Preferably, the disc knives are spaced from the point of intersection by the same offset.

Preferably the disc knives are of identical construction in construction, preferably the disc knives are evenly distributed around the circumference in a plane perpendicular to the drive axis. The disc-shaped knives are evenly distributed in the respective radial direction, seen from the point of intersection.

Preferably, the cutter head further comprises a flywheel coupled to the drive shaft, the flywheel being indirectly coupled to the drive shaft, for example by a gear mechanism, the flywheel being configured to store rotational energy and to assist in resisting rapid changes in rotational speed by its moment of inertia.

Optionally, each disc knife comprises a single layer annular cutting edge, or a single layer annular cutting arrangement defined by the cutting tips of a plurality of cutting elements arranged on the outer circumference of the disc knife. Preferably, the cutting elements are in the form of cutting buttons distributed in succession on the periphery of the disc knife without interruption.

Optionally, the support axis of each disc knife extends obliquely with respect to the drive axis by a disc inclination angle, preferably in the range of 45 to 89 degrees, more preferably in the range of 60 to 80 degrees. The disc tilt angle may be set in accordance with the diameter of the disc knife and the spacing between the outermost cutting edge of the disc knife and the drive axis.

Alternatively, each disc knife is independently rotatable about its respective support axis by means of a bearing.

Preferably, the cutter head further comprises a motor supported on the carrier, the motor being configured to actuate rotation of the drive shaft about the drive axis by means of a gear mechanism, preferably the gear mechanism comprising a first stage planetary gear coupled in series to a second stage planetary gear.

Preferably, the cutter head further comprises a plurality of material cleaning members positioned between adjacent disc knives, the plurality of material cleaning members being configured to clean material from the rock face.
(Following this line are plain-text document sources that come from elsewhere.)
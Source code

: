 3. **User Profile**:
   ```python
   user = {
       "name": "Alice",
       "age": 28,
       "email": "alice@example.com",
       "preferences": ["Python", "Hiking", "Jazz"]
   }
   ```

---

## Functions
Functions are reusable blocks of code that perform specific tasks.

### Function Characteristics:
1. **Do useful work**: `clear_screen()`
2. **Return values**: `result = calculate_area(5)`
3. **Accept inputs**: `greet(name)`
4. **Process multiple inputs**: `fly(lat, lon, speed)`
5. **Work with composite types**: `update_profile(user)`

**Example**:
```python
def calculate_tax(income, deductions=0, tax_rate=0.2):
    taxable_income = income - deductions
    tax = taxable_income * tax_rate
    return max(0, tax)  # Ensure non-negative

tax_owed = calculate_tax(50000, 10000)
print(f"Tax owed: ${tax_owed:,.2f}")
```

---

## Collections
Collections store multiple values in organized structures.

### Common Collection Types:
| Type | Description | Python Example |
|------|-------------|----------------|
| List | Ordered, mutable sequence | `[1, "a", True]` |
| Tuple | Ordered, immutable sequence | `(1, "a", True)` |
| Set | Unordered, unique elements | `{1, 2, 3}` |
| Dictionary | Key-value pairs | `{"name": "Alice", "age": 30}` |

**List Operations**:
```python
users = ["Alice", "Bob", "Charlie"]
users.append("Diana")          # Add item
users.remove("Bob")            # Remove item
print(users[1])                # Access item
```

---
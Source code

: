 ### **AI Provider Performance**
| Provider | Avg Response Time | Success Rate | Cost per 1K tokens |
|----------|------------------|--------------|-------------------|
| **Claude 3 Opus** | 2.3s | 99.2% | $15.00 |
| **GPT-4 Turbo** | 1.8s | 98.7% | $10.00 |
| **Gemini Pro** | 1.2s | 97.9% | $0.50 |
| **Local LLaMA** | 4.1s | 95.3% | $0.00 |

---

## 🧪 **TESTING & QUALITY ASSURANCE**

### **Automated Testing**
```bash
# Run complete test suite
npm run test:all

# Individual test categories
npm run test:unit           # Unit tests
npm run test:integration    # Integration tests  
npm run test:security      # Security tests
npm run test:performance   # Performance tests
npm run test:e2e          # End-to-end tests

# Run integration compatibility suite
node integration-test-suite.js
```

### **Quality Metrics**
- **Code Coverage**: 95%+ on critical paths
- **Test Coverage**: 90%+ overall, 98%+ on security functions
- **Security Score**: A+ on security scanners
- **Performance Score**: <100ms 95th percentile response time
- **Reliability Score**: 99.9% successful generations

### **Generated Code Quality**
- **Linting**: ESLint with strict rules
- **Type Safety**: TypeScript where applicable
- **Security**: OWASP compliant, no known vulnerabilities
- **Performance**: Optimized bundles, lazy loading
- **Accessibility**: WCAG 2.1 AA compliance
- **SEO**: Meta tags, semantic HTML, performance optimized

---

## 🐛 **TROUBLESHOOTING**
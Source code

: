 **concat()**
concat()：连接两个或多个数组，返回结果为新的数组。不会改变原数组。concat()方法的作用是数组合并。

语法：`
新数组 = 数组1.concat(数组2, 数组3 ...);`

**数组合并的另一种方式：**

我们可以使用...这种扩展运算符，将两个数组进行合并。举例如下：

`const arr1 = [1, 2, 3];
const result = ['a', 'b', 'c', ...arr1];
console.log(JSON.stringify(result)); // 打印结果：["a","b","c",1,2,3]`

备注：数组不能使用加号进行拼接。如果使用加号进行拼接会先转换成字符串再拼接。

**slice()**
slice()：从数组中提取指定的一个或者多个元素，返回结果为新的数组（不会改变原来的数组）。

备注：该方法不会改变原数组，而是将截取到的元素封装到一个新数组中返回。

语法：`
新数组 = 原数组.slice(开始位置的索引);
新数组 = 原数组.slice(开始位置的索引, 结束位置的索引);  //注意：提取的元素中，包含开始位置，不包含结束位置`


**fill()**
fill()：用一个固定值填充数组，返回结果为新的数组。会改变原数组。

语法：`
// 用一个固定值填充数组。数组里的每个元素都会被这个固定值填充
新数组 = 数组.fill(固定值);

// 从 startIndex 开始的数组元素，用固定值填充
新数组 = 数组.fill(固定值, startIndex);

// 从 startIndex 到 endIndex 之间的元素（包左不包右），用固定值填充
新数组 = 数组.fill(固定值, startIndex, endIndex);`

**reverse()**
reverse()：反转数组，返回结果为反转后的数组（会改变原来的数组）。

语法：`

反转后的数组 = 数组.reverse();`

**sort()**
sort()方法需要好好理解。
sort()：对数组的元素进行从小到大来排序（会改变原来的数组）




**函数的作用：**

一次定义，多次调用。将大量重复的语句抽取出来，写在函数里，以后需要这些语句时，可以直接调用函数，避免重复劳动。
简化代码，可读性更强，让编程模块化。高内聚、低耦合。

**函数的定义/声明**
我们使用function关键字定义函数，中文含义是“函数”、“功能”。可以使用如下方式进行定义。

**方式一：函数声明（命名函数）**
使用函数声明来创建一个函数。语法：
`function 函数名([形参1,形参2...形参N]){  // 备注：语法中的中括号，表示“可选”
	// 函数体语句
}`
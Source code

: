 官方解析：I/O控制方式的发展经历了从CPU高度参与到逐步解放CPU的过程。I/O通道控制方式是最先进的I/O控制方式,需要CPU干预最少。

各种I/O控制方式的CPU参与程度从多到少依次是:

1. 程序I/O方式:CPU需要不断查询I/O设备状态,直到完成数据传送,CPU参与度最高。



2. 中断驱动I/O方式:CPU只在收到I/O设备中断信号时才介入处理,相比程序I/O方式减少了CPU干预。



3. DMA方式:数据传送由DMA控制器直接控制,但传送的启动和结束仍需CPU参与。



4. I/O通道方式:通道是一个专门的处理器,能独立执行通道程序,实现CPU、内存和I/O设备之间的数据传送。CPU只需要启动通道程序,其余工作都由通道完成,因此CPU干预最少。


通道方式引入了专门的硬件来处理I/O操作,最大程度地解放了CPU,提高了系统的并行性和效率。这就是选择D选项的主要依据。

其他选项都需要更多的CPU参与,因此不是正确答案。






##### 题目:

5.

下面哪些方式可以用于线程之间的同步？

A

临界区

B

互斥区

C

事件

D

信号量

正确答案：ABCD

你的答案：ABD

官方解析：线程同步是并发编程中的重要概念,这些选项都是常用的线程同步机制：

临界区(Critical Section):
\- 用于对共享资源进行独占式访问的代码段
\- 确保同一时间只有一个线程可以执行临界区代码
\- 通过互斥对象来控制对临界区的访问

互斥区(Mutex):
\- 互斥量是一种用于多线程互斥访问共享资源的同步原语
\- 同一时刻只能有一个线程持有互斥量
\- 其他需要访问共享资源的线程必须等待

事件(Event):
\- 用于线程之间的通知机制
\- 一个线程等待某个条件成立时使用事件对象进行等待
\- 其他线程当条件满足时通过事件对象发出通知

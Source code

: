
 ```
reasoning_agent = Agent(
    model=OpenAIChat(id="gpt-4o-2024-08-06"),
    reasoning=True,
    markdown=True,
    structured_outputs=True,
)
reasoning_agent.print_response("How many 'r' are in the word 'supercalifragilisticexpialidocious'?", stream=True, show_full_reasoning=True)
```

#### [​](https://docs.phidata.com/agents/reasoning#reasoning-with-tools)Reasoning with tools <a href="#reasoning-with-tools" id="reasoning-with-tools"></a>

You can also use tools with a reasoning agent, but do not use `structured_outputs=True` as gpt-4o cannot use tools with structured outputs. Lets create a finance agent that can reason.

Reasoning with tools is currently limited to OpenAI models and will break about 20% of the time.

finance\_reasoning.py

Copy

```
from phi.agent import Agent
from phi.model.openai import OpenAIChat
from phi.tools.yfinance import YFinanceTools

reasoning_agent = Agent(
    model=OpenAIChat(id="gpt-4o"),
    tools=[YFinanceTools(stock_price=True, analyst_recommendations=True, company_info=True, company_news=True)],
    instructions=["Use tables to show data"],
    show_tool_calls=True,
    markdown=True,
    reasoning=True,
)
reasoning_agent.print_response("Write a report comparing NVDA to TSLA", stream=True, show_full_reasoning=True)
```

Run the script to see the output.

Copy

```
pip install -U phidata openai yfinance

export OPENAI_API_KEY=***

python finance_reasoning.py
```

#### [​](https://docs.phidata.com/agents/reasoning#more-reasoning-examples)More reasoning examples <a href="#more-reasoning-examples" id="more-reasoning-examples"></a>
Optionally, the gap between two adjacent disc knives is minimized such that the cutter head comprises as many disc knives as possible, preferably disc knives having a diameter of 13 inches.

According to another aspect of the present invention, there is provided a cutter apparatus for creating a tunnel, including: a main frame; a support mounted on the main frame and slidable relative to the main frame in a longitudinal direction of the tool apparatus; a knife arm mounted on the support and rotatable about a vertical axis; a tool bit according to any one of the embodiments described above and mounted at the distal end of the tool arm.

Preferably, the tool tip is coupled to the tool arm in a manner that satisfies a desired angular offset of the outermost cutting edge, the angular offset of the outermost cutting edge being defined by two rays from a center of rotation at the vertical axis, one ray being toward the outermost cutting edge and the other ray being perpendicular to the drive axis of the tool tip.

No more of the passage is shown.